*Work instructions:* In the data below, find every line that has the string "flags", and copy it.

Stored data entries:
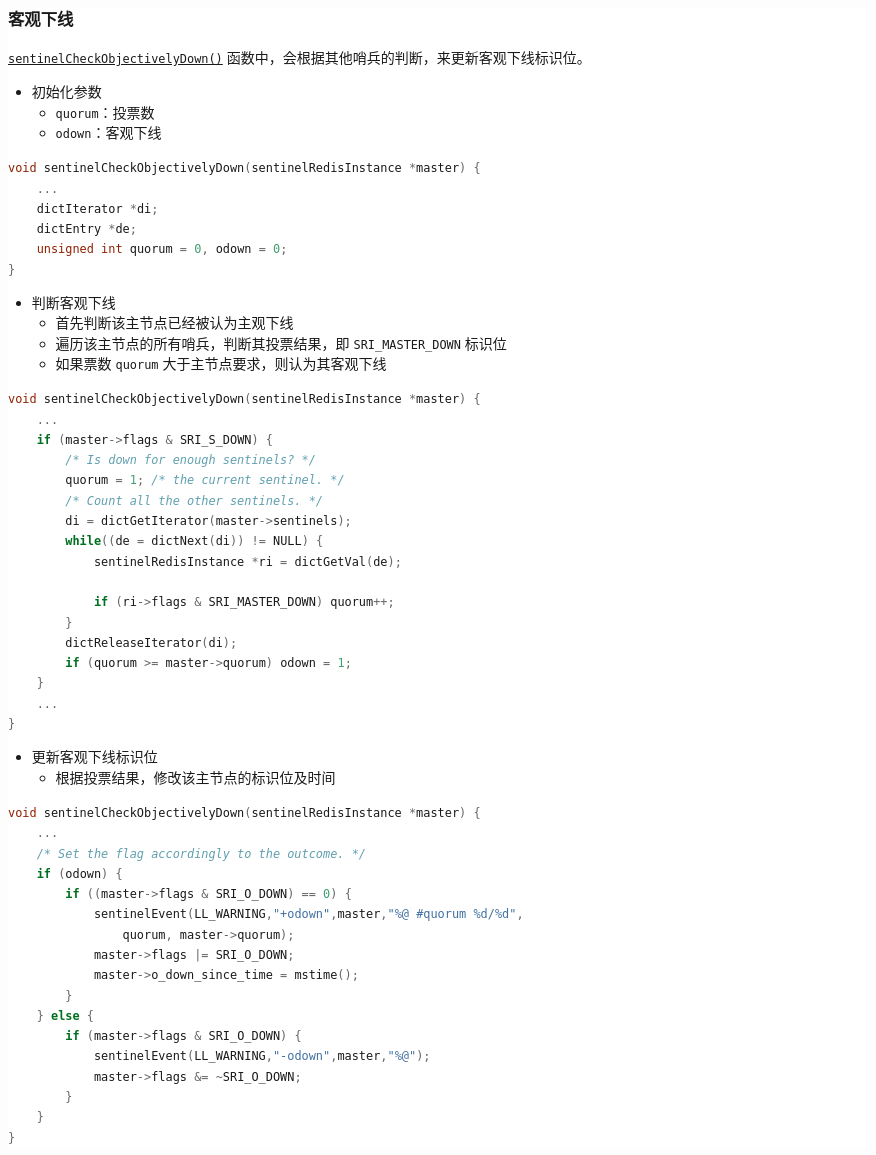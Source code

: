 ### 客观下线

[`sentinelCheckObjectivelyDown()`](https://github.com/redis/redis/blob/7.0.0/src/sentinel.c#L4496) 函数中，会根据其他哨兵的判断，来更新客观下线标识位。

- 初始化参数
  - `quorum`：投票数
  - `odown`：客观下线

```c
void sentinelCheckObjectivelyDown(sentinelRedisInstance *master) {
    ...
    dictIterator *di;
    dictEntry *de;
    unsigned int quorum = 0, odown = 0;
}
```

- 判断客观下线
  - 首先判断该主节点已经被认为主观下线
  - 遍历该主节点的所有哨兵，判断其投票结果，即 `SRI_MASTER_DOWN` 标识位
  - 如果票数 `quorum` 大于主节点要求，则认为其客观下线

```c
void sentinelCheckObjectivelyDown(sentinelRedisInstance *master) {
    ...
    if (master->flags & SRI_S_DOWN) {
        /* Is down for enough sentinels? */
        quorum = 1; /* the current sentinel. */
        /* Count all the other sentinels. */
        di = dictGetIterator(master->sentinels);
        while((de = dictNext(di)) != NULL) {
            sentinelRedisInstance *ri = dictGetVal(de);

            if (ri->flags & SRI_MASTER_DOWN) quorum++;
        }
        dictReleaseIterator(di);
        if (quorum >= master->quorum) odown = 1;
    }
    ...
}
```

- 更新客观下线标识位
  - 根据投票结果，修改该主节点的标识位及时间

```c
void sentinelCheckObjectivelyDown(sentinelRedisInstance *master) {
    ...
    /* Set the flag accordingly to the outcome. */
    if (odown) {
        if ((master->flags & SRI_O_DOWN) == 0) {
            sentinelEvent(LL_WARNING,"+odown",master,"%@ #quorum %d/%d",
                quorum, master->quorum);
            master->flags |= SRI_O_DOWN;
            master->o_down_since_time = mstime();
        }
    } else {
        if (master->flags & SRI_O_DOWN) {
            sentinelEvent(LL_WARNING,"-odown",master,"%@");
            master->flags &= ~SRI_O_DOWN;
        }
    }
}
```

*Written response:*
    if (master->flags & SRI_S_DOWN) {
            if (ri->flags & SRI_MASTER_DOWN) quorum++;
        if ((master->flags & SRI_O_DOWN) == 0) {
            master->flags |= SRI_O_DOWN;
        if (master->flags & SRI_O_DOWN) {
            master->flags &= ~SRI_O_DOWN;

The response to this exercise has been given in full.